## The input
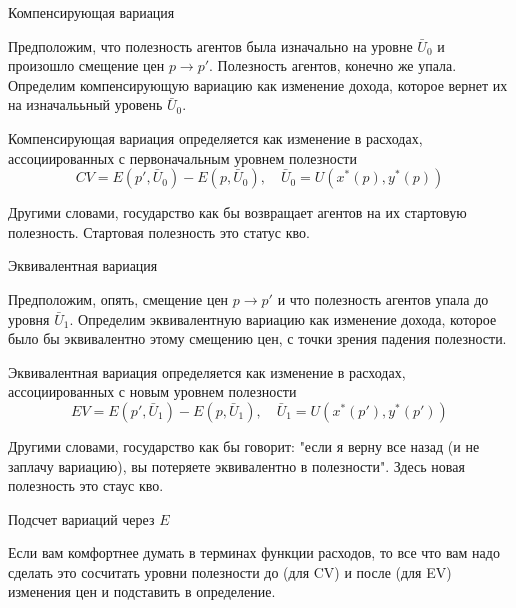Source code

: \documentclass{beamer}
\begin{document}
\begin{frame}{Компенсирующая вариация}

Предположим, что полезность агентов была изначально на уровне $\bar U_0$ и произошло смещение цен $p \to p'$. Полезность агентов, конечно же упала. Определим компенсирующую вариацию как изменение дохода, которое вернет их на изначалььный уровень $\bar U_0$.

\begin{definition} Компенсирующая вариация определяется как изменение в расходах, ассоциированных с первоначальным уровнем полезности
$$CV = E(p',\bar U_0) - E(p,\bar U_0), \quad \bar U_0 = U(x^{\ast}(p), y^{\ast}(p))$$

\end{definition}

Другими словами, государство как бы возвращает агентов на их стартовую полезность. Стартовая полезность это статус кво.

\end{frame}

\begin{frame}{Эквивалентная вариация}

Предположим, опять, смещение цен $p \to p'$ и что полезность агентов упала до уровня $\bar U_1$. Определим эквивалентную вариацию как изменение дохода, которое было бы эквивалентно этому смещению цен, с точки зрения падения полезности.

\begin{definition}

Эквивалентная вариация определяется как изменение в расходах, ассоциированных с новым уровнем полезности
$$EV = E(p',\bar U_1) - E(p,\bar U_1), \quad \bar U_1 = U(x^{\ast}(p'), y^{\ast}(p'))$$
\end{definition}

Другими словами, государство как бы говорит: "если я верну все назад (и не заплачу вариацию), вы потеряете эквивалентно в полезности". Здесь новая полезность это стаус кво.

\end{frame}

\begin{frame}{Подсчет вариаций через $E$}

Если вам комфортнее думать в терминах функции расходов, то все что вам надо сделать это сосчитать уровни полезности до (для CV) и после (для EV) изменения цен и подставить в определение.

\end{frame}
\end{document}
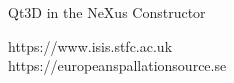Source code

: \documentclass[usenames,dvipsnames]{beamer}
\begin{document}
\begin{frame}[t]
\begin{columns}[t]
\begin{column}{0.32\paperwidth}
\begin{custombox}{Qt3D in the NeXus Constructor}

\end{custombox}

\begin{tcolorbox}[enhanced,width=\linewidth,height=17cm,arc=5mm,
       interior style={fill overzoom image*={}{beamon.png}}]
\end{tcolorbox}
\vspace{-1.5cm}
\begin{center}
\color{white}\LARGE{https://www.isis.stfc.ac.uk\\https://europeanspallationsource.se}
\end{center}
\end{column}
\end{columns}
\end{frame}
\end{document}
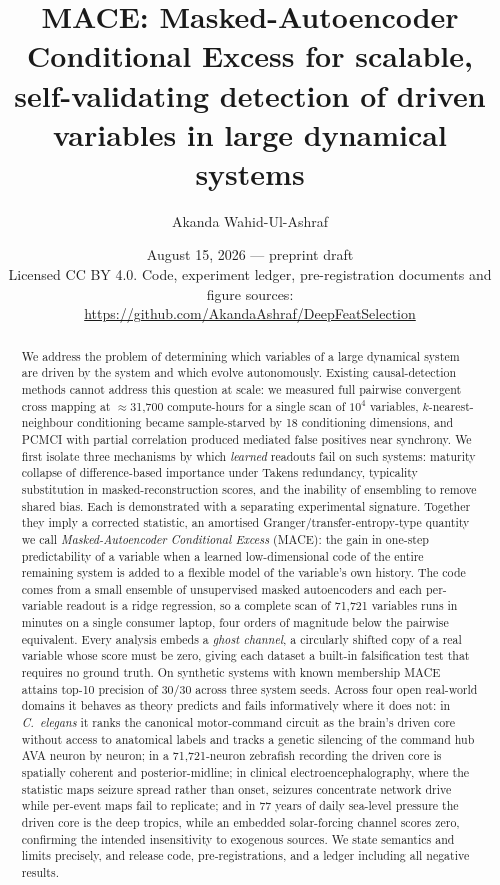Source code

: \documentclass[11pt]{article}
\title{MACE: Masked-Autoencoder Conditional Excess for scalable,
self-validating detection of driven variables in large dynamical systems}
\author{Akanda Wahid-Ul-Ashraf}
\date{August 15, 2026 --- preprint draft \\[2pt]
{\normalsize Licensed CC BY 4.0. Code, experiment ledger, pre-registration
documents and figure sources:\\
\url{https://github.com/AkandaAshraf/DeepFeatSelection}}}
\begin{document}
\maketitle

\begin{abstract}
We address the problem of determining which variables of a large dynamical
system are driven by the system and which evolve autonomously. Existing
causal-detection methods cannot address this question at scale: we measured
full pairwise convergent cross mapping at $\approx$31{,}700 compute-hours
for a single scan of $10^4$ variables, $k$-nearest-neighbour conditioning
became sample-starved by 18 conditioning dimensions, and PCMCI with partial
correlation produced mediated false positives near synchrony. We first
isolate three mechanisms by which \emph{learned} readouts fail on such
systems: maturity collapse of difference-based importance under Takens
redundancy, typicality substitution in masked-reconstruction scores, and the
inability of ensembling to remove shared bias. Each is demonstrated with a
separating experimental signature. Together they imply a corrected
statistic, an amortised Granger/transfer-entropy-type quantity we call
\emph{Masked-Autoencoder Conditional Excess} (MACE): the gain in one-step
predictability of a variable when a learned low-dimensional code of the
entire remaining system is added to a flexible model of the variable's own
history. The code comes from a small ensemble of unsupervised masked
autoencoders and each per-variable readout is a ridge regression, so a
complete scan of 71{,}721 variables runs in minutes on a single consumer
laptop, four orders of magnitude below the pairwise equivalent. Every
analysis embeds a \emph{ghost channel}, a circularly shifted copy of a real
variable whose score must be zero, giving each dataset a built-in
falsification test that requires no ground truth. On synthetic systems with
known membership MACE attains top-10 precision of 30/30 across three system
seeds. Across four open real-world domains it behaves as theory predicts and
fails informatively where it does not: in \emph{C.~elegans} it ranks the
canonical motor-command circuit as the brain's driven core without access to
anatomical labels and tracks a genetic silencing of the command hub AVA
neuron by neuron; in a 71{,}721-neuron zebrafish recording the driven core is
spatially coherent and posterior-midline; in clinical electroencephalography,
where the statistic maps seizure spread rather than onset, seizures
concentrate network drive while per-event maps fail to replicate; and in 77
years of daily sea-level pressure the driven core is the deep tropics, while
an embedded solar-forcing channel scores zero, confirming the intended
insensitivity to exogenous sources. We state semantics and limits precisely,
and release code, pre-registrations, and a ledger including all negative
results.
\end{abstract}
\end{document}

* * *

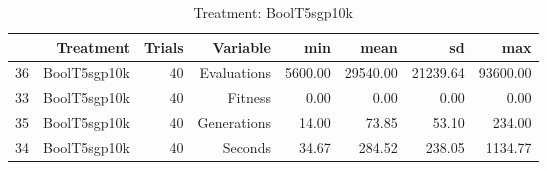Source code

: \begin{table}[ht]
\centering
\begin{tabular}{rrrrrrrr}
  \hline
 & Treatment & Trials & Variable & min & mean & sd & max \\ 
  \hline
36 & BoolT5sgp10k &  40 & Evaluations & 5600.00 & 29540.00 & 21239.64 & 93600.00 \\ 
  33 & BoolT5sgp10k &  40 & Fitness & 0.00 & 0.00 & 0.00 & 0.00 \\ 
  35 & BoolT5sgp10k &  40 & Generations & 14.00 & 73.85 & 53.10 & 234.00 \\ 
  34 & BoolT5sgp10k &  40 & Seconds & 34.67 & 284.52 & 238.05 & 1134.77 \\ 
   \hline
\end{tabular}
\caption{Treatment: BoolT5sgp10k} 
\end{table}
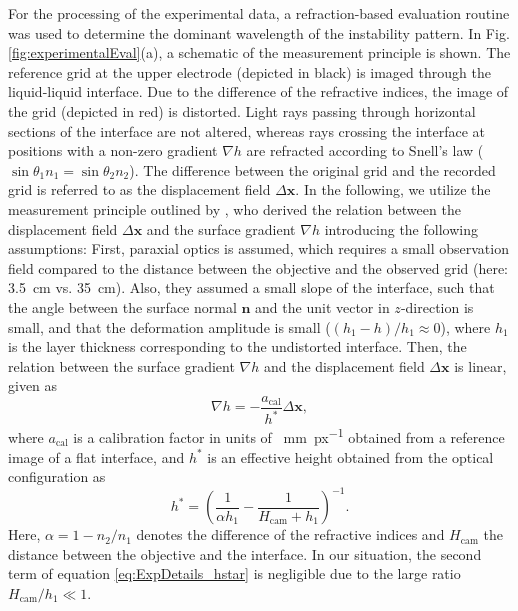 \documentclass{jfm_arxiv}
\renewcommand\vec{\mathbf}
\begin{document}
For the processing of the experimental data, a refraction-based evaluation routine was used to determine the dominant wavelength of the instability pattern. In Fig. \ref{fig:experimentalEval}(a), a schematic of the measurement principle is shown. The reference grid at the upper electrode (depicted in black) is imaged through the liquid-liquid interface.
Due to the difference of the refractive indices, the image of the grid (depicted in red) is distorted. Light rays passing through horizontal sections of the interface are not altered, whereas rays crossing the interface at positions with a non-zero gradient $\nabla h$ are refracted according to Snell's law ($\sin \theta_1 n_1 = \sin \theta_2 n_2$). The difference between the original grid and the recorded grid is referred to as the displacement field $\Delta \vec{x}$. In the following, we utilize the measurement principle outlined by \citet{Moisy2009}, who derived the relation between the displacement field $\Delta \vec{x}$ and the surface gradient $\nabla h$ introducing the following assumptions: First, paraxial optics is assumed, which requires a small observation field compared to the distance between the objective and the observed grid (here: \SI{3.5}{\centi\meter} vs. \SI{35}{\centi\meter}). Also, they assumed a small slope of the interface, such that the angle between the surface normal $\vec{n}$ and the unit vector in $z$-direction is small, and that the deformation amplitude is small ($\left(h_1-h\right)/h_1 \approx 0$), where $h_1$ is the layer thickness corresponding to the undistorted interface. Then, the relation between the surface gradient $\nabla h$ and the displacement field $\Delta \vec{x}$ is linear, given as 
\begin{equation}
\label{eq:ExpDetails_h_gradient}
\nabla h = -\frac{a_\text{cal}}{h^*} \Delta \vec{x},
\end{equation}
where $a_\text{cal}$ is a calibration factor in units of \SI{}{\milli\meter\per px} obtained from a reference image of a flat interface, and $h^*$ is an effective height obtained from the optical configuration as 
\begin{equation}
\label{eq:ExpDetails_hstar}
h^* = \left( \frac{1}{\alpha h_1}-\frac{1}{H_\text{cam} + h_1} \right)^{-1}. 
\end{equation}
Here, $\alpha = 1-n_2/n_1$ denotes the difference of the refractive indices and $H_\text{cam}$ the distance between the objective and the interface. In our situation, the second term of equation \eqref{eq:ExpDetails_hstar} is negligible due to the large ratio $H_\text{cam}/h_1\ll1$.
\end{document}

---

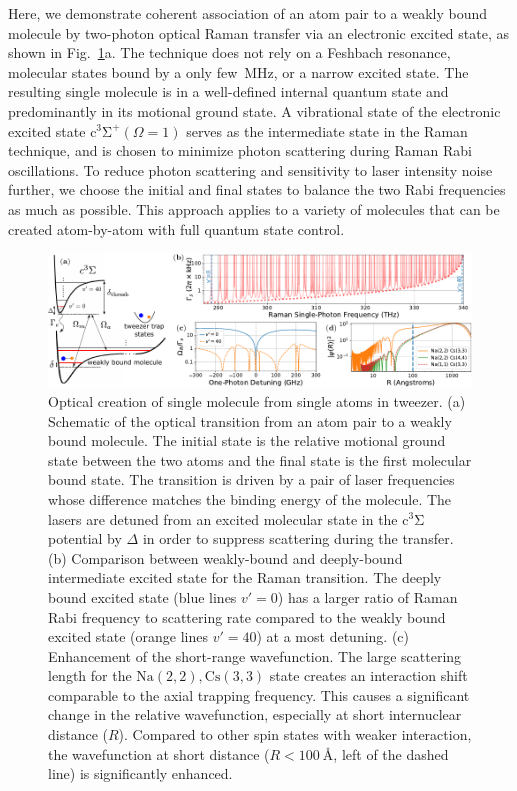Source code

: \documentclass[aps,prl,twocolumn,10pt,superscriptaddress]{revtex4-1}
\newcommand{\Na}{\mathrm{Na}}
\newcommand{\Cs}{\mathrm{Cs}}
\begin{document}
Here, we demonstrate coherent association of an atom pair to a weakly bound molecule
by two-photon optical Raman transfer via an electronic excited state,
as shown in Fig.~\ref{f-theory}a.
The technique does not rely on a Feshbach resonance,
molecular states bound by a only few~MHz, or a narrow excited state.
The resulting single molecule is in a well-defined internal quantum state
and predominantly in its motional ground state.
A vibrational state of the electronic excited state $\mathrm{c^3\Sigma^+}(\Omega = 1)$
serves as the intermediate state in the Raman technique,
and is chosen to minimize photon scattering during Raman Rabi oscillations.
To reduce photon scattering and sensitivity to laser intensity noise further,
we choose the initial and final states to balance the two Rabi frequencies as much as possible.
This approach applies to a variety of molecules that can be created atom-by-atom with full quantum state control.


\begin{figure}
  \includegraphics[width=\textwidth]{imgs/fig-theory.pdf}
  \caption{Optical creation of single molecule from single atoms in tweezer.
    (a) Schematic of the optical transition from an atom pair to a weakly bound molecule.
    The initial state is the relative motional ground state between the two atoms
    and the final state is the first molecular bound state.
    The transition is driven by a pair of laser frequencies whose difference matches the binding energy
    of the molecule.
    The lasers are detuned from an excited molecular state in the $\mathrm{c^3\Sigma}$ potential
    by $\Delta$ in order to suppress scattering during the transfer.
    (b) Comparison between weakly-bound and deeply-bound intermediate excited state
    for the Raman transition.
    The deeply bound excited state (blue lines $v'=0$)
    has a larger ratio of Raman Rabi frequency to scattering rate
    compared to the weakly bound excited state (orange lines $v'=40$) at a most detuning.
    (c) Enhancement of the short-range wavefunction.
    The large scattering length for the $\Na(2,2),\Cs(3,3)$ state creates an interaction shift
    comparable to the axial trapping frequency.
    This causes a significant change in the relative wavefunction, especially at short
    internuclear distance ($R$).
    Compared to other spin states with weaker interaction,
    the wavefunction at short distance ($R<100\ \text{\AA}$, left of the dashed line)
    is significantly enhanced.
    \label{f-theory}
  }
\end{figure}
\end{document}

## Task description
Take every line of the material that contains the word "mathrm", and copy it.

## Your response
\newcommand{\Na}{\mathrm{Na}}
\newcommand{\Cs}{\mathrm{Cs}}
A vibrational state of the electronic excited state $\mathrm{c^3\Sigma^+}(\Omega = 1)$
    The lasers are detuned from an excited molecular state in the $\mathrm{c^3\Sigma}$ potential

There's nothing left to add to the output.